Copy every line from the data below in which the string "entità" can be found.

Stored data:
▼
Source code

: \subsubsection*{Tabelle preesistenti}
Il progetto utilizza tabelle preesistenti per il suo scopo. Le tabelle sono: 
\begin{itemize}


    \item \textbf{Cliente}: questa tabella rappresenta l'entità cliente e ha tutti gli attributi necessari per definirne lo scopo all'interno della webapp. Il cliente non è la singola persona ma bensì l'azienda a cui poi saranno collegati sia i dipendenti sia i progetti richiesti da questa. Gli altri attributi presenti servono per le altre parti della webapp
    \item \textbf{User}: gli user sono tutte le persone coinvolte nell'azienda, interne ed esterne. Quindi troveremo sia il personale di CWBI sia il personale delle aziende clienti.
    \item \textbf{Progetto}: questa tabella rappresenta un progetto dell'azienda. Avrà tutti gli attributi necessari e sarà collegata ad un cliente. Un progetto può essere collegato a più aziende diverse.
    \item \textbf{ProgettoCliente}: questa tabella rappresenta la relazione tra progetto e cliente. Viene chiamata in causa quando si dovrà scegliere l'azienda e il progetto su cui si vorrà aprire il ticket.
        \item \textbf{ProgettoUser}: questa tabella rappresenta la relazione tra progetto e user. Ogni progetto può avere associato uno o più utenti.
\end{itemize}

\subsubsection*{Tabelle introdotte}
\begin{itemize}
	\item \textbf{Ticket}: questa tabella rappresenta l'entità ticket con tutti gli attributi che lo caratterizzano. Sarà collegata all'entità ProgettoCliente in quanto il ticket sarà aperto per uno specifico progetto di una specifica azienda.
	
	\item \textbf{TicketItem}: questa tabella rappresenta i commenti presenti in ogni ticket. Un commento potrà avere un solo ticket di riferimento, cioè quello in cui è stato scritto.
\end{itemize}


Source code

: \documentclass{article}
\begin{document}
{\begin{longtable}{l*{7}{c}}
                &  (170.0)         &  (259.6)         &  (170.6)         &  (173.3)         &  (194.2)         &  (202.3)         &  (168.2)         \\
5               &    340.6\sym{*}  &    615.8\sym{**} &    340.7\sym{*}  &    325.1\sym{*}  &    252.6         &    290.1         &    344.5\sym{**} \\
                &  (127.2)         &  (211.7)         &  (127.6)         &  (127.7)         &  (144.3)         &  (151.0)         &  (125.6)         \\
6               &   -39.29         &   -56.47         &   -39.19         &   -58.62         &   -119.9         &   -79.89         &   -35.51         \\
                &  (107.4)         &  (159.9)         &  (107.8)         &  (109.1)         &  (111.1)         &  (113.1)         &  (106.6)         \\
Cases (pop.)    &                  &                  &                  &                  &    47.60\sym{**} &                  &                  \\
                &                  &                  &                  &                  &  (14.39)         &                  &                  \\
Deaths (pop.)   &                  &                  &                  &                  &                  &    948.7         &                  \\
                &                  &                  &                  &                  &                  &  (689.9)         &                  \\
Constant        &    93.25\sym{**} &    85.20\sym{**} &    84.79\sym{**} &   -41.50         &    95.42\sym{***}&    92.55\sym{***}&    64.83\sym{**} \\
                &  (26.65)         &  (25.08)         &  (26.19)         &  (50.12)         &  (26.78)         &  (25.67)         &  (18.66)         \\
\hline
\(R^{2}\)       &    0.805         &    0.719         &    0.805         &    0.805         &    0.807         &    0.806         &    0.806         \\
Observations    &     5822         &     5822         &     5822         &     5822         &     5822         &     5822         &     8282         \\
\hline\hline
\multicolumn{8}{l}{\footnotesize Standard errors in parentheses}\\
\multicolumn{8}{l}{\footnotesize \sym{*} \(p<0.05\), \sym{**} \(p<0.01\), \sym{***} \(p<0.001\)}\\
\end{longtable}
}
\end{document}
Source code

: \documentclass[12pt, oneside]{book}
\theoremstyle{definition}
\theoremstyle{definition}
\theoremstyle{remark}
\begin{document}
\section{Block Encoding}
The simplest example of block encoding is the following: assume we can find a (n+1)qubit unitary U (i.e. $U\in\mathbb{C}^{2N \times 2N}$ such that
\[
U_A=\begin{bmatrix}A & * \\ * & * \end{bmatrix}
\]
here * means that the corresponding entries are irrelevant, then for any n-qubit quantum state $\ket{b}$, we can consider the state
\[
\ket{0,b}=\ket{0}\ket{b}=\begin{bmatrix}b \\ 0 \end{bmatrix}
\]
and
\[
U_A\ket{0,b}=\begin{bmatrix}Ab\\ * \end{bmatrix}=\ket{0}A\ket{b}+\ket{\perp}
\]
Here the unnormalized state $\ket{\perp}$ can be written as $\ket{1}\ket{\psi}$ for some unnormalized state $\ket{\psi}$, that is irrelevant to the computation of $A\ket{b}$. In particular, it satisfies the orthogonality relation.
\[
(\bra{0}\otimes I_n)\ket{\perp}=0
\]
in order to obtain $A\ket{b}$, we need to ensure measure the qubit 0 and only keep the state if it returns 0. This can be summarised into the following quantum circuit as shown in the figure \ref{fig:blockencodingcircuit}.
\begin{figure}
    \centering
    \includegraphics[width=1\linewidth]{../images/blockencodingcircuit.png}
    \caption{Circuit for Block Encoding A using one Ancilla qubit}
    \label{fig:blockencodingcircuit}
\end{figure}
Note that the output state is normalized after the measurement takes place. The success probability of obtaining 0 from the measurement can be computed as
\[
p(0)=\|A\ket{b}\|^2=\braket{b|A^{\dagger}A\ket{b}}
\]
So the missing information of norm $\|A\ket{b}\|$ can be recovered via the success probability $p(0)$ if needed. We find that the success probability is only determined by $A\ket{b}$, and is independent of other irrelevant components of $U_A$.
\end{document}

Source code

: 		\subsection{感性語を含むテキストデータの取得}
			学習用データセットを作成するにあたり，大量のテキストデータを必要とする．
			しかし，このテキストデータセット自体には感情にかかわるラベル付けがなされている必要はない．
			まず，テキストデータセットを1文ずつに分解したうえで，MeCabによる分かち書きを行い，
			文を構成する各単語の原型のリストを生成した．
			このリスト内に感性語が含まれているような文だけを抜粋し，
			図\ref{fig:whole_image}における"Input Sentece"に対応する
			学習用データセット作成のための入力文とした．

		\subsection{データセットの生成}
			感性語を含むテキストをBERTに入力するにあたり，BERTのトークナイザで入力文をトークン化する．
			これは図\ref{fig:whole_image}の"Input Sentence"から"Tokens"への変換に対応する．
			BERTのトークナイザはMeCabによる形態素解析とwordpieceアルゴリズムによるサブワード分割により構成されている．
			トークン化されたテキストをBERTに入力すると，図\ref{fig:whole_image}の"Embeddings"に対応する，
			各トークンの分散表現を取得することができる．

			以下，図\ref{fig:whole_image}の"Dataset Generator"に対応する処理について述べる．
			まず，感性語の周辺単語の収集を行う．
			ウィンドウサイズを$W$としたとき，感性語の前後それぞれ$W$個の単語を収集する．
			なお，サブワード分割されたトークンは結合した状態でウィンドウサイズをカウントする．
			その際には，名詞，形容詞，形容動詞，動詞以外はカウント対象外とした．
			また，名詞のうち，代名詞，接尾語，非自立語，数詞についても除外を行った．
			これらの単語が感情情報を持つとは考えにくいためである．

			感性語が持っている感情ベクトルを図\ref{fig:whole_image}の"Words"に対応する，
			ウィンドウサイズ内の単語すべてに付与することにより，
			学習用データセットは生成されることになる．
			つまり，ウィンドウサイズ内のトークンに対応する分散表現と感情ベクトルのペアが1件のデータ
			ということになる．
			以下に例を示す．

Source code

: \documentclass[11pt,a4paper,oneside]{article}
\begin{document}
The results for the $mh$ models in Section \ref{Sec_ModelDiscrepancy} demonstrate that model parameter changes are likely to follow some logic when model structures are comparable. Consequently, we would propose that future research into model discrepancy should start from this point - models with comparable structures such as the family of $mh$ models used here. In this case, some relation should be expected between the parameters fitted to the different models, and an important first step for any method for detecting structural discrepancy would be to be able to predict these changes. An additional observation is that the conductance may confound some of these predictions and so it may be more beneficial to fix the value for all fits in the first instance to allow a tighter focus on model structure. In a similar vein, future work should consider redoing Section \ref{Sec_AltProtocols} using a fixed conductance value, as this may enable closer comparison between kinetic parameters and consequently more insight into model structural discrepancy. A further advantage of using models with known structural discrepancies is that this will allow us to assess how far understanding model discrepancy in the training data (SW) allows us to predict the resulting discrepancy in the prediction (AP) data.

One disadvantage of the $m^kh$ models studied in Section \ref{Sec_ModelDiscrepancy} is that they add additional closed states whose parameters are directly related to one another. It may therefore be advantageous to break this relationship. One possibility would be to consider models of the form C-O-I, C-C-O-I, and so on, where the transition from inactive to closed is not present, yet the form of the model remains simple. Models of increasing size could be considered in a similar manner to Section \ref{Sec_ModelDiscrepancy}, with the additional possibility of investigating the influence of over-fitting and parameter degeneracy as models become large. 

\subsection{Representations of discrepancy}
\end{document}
▲
→ **RESULT OF THIS TASK**:
    \item \textbf{Cliente}: questa tabella rappresenta l'entità cliente e ha tutti gli attributi necessari per definirne lo scopo all'interno della webapp. Il cliente non è la singola persona ma bensì l'azienda a cui poi saranno collegati sia i dipendenti sia i progetti richiesti da questa. Gli altri attributi presenti servono per le altre parti della webapp
	\item \textbf{Ticket}: questa tabella rappresenta l'entità ticket con tutti gli attributi che lo caratterizzano. Sarà collegata all'entità ProgettoCliente in quanto il ticket sarà aperto per uno specifico progetto di una specifica azienda.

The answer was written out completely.